***** Material shown *****
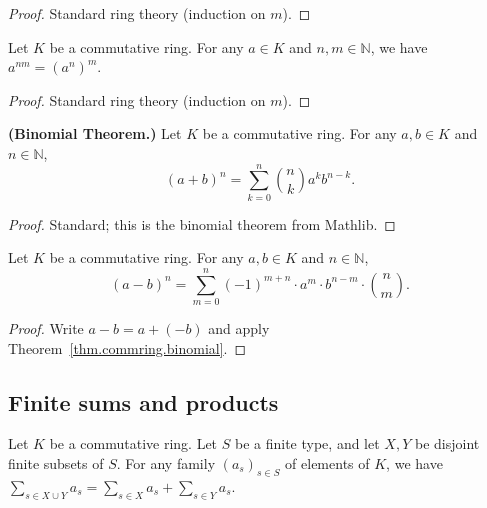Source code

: \begin{proof}
\leanok
Standard ring theory (induction on $m$).
\end{proof}

\begin{lemma}
\label{lem.commring.pow-mul}
\leanhelper
\leanok
Let $K$ be a commutative ring. For any $a\in K$ and $n,m\in\mathbb{N}$, we have
$a^{nm}=\left(  a^{n}\right)  ^{m}$.
\end{lemma}

\begin{proof}
\leanok
Standard ring theory (induction on $m$).
\end{proof}

\begin{theorem}
\label{thm.commring.binomial}
\leanhelper
\leanok
\textbf{(Binomial Theorem.)}
Let $K$ be a commutative ring. For any $a,b\in K$ and $n\in\mathbb{N}$,
\[
(a+b)^n = \sum_{k=0}^{n} \binom{n}{k} a^k b^{n-k}.
\]
\end{theorem}

\begin{proof}
Standard; this is the binomial theorem from Mathlib.
\end{proof}

\begin{lemma}
\label{lem.commring.binomial-sub}
\leanhelper
\leanok
Let $K$ be a commutative ring. For any $a,b\in K$ and $n\in\mathbb{N}$,
\[
(a-b)^n = \sum_{m=0}^{n} (-1)^{m+n} \cdot a^m \cdot b^{n-m} \cdot \binom{n}{m}.
\]
\end{lemma}

\begin{proof}
\leanok
Write $a - b = a + (-b)$ and apply Theorem~\ref{thm.commring.binomial}.
\end{proof}


\subsection{Finite sums and products}

\begin{lemma}
\label{lem.commring.sum-disjoint}
\leanhelper
\leanok
Let $K$ be a commutative ring. Let $S$ be a finite type, and let
$X, Y$ be disjoint finite subsets of $S$. For any family $(a_s)_{s \in S}$
of elements of $K$, we have
$\sum_{s\in X\cup Y}a_{s}=\sum_{s\in X}a_{s}+\sum_{s\in Y}a_{s}$.
\end{lemma}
*****
The result should be the same data as above, line for line, with the pictures gone.

Source code

: \begin{proof}
\leanok
Standard ring theory (induction on $m$).
\end{proof}

\begin{lemma}
\label{lem.commring.pow-mul}
\leanhelper
\leanok
Let $K$ be a commutative ring. For any $a\in K$ and $n,m\in\mathbb{N}$, we have
$a^{nm}=\left(  a^{n}\right)  ^{m}$.
\end{lemma}

\begin{proof}
\leanok
Standard ring theory (induction on $m$).
\end{proof}

\begin{theorem}
\label{thm.commring.binomial}
\leanhelper
\leanok
\textbf{(Binomial Theorem.)}
Let $K$ be a commutative ring. For any $a,b\in K$ and $n\in\mathbb{N}$,
\[
(a+b)^n = \sum_{k=0}^{n} \binom{n}{k} a^k b^{n-k}.
\]
\end{theorem}

\begin{proof}
Standard; this is the binomial theorem from Mathlib.
\end{proof}

\begin{lemma}
\label{lem.commring.binomial-sub}
\leanhelper
\leanok
Let $K$ be a commutative ring. For any $a,b\in K$ and $n\in\mathbb{N}$,
\[
(a-b)^n = \sum_{m=0}^{n} (-1)^{m+n} \cdot a^m \cdot b^{n-m} \cdot \binom{n}{m}.
\]
\end{lemma}

\begin{proof}
\leanok
Write $a - b = a + (-b)$ and apply Theorem~\ref{thm.commring.binomial}.
\end{proof}


\subsection{Finite sums and products}

\begin{lemma}
\label{lem.commring.sum-disjoint}
\leanhelper
\leanok
Let $K$ be a commutative ring. Let $S$ be a finite type, and let
$X, Y$ be disjoint finite subsets of $S$. For any family $(a_s)_{s \in S}$
of elements of $K$, we have
$\sum_{s\in X\cup Y}a_{s}=\sum_{s\in X}a_{s}+\sum_{s\in Y}a_{s}$.
\end{lemma}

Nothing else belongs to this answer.